• Exercise
Using the records that follow, copy every line containing the word "QiscusCore".

• Materials provided

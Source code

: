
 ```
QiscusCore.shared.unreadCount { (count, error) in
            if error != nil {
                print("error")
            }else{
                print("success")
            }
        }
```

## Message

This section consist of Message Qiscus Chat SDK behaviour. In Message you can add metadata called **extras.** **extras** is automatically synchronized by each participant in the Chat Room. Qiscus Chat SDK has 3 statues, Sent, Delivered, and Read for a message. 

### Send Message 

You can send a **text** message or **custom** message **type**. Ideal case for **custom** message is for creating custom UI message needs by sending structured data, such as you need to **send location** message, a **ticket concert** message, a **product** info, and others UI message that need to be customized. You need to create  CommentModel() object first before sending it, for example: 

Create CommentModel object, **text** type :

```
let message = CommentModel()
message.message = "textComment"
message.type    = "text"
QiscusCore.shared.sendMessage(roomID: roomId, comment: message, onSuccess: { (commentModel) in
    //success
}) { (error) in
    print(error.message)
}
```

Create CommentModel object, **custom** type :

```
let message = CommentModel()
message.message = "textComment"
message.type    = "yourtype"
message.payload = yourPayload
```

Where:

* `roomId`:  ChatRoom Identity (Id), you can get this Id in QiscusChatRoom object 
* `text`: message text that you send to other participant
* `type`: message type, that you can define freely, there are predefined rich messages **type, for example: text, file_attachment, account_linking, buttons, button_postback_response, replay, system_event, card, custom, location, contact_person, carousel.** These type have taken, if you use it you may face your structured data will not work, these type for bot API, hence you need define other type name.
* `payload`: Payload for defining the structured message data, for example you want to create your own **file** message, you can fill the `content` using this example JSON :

---

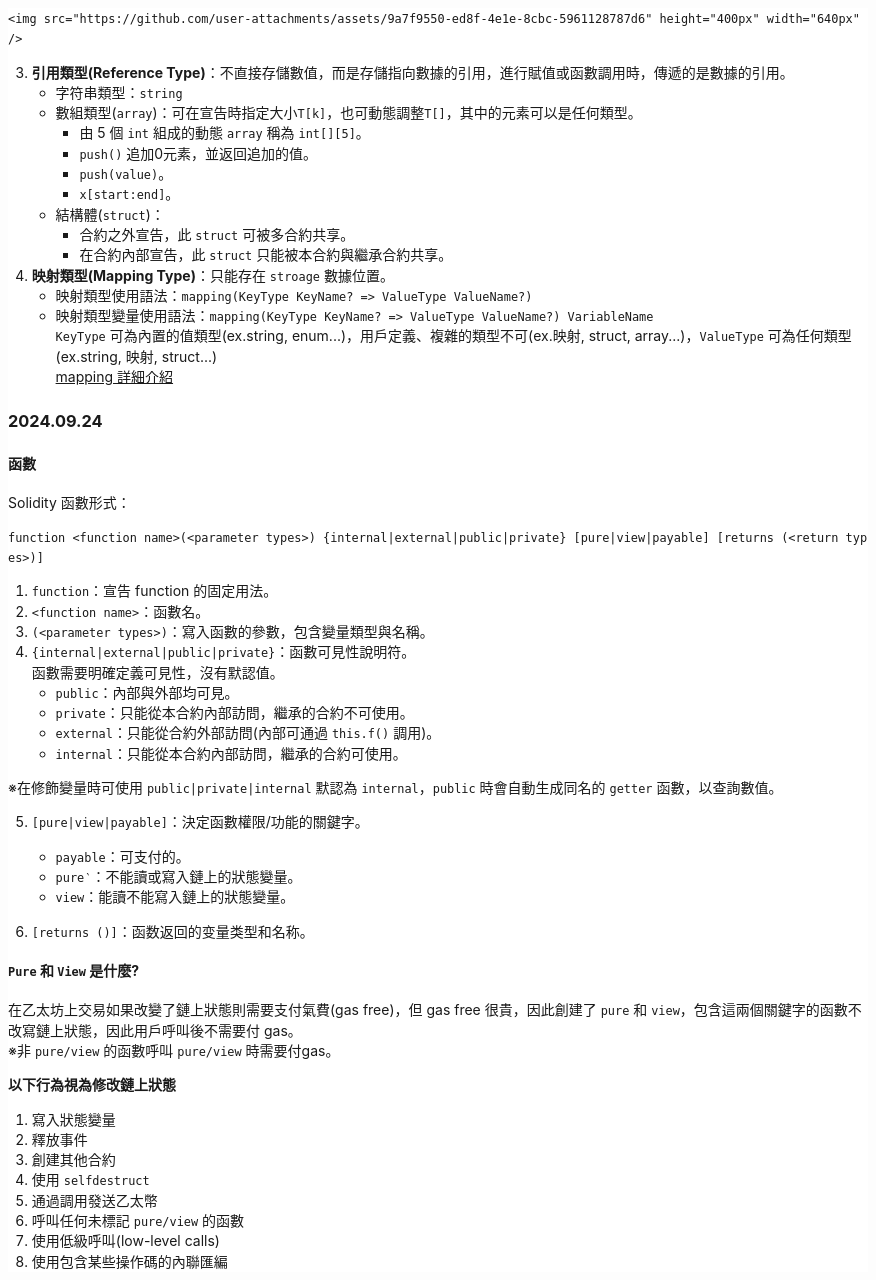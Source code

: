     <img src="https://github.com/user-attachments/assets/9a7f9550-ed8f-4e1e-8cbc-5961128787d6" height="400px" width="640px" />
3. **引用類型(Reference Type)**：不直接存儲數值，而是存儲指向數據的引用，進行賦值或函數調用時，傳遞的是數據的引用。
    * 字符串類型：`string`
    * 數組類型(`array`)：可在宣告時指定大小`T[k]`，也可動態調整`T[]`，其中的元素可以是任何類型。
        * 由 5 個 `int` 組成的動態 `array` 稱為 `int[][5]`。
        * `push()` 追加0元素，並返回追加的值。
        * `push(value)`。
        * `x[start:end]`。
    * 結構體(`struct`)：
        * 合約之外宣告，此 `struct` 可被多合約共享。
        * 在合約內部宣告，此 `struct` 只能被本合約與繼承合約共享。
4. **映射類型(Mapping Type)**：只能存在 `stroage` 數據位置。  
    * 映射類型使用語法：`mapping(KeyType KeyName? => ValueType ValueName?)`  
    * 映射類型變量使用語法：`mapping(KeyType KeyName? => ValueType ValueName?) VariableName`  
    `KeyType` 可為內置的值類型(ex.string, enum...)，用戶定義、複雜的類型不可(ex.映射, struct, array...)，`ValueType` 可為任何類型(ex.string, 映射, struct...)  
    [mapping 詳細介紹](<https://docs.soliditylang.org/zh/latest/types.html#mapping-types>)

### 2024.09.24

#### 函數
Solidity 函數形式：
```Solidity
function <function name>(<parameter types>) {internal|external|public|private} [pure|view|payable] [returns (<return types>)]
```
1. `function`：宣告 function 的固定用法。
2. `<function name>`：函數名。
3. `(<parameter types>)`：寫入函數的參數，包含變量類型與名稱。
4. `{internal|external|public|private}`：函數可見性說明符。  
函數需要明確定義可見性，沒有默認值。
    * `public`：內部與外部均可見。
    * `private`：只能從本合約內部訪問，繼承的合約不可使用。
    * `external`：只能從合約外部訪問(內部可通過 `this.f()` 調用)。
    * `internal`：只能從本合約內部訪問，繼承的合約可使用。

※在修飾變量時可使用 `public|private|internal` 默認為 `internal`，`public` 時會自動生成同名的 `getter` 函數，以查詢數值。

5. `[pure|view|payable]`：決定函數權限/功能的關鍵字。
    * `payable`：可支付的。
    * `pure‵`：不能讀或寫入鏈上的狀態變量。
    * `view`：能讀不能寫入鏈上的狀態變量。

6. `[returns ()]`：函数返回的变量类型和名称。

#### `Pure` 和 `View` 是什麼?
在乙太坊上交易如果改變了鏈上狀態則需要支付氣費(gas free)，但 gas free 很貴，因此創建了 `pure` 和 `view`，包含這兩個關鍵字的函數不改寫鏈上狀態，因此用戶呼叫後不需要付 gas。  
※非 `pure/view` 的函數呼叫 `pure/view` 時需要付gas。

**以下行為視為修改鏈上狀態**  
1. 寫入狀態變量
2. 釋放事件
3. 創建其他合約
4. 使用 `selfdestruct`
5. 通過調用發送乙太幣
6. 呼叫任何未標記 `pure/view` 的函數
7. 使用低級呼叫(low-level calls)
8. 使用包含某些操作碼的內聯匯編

• Expected answer
QiscusCore.shared.unreadCount { (count, error) in
QiscusCore.shared.sendMessage(roomID: roomId, comment: message, onSuccess: { (commentModel) in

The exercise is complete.